Graph Representation
Dynamic Graph Embedding
In this project, we propose a novel embedding technique for dynamic graph that capture the short-term as well as long-term temporal information. The majority of the dynamic graph embedding technique has focused on static snapshots of the graph and has largely ignored the temporal dynamics within a single snapshot. Representing dynamic graph as a sequence of static snapshots where each snapshot represents all edges that occurs between a discrete time interval (e.g. minute, hour, or day) can be very coarse and noisy approximation of actual time dynamic. For example, in graph stream with edges arriving continuosly with high rate (every second/millisecond) selecting higher time granularity (e.g. minute, hour, or day) may result in loss of information and lead to poor predictive performance. Therefore, we propose to use the concept of temporal walk to capture the smallest time granularity within a snapshot. A temporal random walk traverse a graph in a increasing order of edge times. The sequence of nodes generated using temporal walk carries important information. For example, if the edge (or link) represents an email communication sent from one user to another, then the state of the user who receives the email message changes in response to the email communication.

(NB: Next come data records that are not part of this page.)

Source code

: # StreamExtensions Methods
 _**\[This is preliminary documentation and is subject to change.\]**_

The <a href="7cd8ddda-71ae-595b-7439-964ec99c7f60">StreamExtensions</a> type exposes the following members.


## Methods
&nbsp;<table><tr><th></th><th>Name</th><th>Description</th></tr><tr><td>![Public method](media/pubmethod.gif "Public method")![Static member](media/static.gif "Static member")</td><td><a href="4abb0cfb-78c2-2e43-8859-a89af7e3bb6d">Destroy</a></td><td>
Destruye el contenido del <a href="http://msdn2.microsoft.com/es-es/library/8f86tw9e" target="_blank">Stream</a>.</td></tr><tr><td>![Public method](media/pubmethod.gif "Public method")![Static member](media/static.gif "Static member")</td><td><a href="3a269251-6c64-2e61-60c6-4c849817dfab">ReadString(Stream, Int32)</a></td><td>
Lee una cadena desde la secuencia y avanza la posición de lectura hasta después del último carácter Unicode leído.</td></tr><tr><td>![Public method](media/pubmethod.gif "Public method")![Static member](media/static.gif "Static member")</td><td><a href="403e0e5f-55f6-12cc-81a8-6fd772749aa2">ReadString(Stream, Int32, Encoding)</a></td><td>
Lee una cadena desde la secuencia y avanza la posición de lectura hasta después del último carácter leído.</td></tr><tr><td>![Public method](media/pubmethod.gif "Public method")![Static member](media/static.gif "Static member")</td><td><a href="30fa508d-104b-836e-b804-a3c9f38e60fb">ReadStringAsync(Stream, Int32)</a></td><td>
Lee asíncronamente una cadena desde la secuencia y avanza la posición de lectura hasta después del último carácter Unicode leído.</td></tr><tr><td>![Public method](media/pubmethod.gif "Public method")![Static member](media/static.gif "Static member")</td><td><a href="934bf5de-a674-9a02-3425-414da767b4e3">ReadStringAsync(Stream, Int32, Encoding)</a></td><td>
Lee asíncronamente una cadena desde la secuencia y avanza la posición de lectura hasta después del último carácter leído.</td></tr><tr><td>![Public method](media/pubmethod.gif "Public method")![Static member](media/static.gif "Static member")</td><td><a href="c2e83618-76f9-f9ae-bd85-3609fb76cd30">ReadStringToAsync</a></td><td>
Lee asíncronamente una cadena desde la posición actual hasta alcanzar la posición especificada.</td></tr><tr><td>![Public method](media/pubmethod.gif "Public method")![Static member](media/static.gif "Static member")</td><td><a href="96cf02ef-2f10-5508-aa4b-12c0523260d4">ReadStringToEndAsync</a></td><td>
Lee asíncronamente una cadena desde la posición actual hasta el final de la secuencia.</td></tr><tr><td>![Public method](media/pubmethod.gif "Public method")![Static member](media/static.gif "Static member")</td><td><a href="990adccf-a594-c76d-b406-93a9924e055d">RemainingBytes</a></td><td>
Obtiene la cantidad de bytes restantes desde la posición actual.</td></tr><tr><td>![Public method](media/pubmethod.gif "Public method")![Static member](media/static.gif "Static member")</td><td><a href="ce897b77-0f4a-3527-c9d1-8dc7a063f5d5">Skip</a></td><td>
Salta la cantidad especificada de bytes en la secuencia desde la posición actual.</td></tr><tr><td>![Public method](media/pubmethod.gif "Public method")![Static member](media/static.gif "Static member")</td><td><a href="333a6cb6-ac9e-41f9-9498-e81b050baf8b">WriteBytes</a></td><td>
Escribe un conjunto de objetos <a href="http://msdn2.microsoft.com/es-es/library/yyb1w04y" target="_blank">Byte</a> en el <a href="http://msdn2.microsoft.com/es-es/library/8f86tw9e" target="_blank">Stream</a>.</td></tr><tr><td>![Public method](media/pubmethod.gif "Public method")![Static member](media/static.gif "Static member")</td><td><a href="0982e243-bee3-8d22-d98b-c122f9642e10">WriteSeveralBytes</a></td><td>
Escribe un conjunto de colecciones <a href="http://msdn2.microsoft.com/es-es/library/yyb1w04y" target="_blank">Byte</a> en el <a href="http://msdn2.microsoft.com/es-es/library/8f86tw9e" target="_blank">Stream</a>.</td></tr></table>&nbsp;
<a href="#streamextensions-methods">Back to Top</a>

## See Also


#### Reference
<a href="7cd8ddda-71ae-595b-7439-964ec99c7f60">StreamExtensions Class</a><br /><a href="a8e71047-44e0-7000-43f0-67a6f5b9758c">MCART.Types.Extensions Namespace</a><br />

Given the success of techiques like DeepWalk, Walklet, Node2Vec that utilizes Skip-Graph langugage model, temporal walk is given as an input to a word2vec model that returns node representations with the maximum likelihood of preserving node neighborhoods (spatial) as well as short-term temporal dependencies in a d-dimensional feature space. However, the framework can easily be used for other deep graph models that leverage random walks as the temporal walks can serve as input vectors for neural networks. We then plan to extend it to the dynamic setting through introducing a recurrent mechanism to update the network parameters, for capturing the dynamism of the graphs. Figure above shows the proposed framework for the dynamic embedding. The time-dependent embeddings learned by the proposed approach based on temporal random walks, will avoid the issues and information loss that arises when time is ignored or modeled as a sequence of discrete static snapshots. We believe the proposed approach will be useful in cybersecurity for identifying advance persistance threat, lateral movement, reducing false positive, and other type of cyber attacks. In social network, the proposed dynamic embedding technique will be useful to study the birth and the evolution of communities specifically focusing on coordinated communities for spreading misinformation.
Graph Sketching
In any application domain where the data are represents an entities and the relationship between entities, e.g., web-page and hyperlinks; people and their friendship; papers and citations; network devices and traffic flow; chemical compound and their bond, the graph is usually massive. If a data have \(n\) entities, it is essentially an \(O(n^2)\) dimensional object. Graph being ubiquitous standard for representing such relational data, impose a sheer challenge to any learning algorithm because of it’s size. In this work, we propose a novel unsupervised graph representation approach in a graph stream called SnapSketch that can be used for anomaly detection. It first performs a fixed-length random walk from each node in a network and constructs n-shingles from a walk path. The top discriminative n-shingles identified using a frequency measure are projected into a dimensional projection vector chosen uniformly at random. Finally, a graph is sketched into a low-dimensional sketch vector using a simplified hashing of the projection vector and the cost of shingles. Using the learned sketch vector, anomaly detection is done using the state-of-the-art anomaly detection approach called Robust Random Cut Forest (RRCF). SnapSketch has several advantages, including fully unsupervised learning, constant memory space usage, entire-graph embedding, and real-time anomaly detection.